Problem details: Search the material for "also" and copy each line in which it is found.
[[ Supplied material, beginning ]]
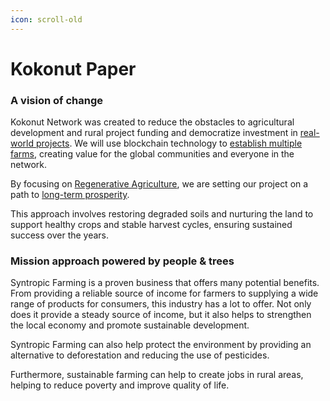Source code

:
 ```yaml
---
icon: scroll-old
---
```


# Kokonut Paper

### A vision of change <a href="#user-content-a-vision-of-change" id="user-content-a-vision-of-change"></a>

Kokonut Network was created to reduce the obstacles to agricultural development and rural project funding and democratize investment in [real-world projects](https://x.com/KokonutNetwork/status/1808493194142765556). We will use blockchain technology to [establish multiple farms](https://link.kokonut.network/KKN-Seeds-Deck), creating value for the global communities and everyone in the network.&#x20;

By focusing on [Regenerative Agriculture](https://kokonut.network/climate), we are setting our project on a path to [long-term prosperity](https://kokonut.network/impact).&#x20;

This approach involves restoring degraded soils and nurturing the land to support healthy crops and stable harvest cycles, ensuring sustained success over the years.

### Mission approach powered by people & trees

Syntropic Farming is a proven business that offers many potential benefits. From providing a reliable source of income for farmers to supplying a wide range of products for consumers, this industry has a lot to offer. Not only does it provide a steady source of income, but it also helps to strengthen the local economy and promote sustainable development.&#x20;

Syntropic Farming can also help protect the environment by providing an alternative to deforestation and reducing the use of pesticides.&#x20;

Furthermore, sustainable farming can help to create jobs in rural areas, helping to reduce poverty and improve quality of life.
[[ Supplied material, end ]]
Written response:
Syntropic Farming is a proven business that offers many potential benefits. From providing a reliable source of income for farmers to supplying a wide range of products for consumers, this industry has a lot to offer. Not only does it provide a steady source of income, but it also helps to strengthen the local economy and promote sustainable development.&#x20;
Syntropic Farming can also help protect the environment by providing an alternative to deforestation and reducing the use of pesticides.&#x20;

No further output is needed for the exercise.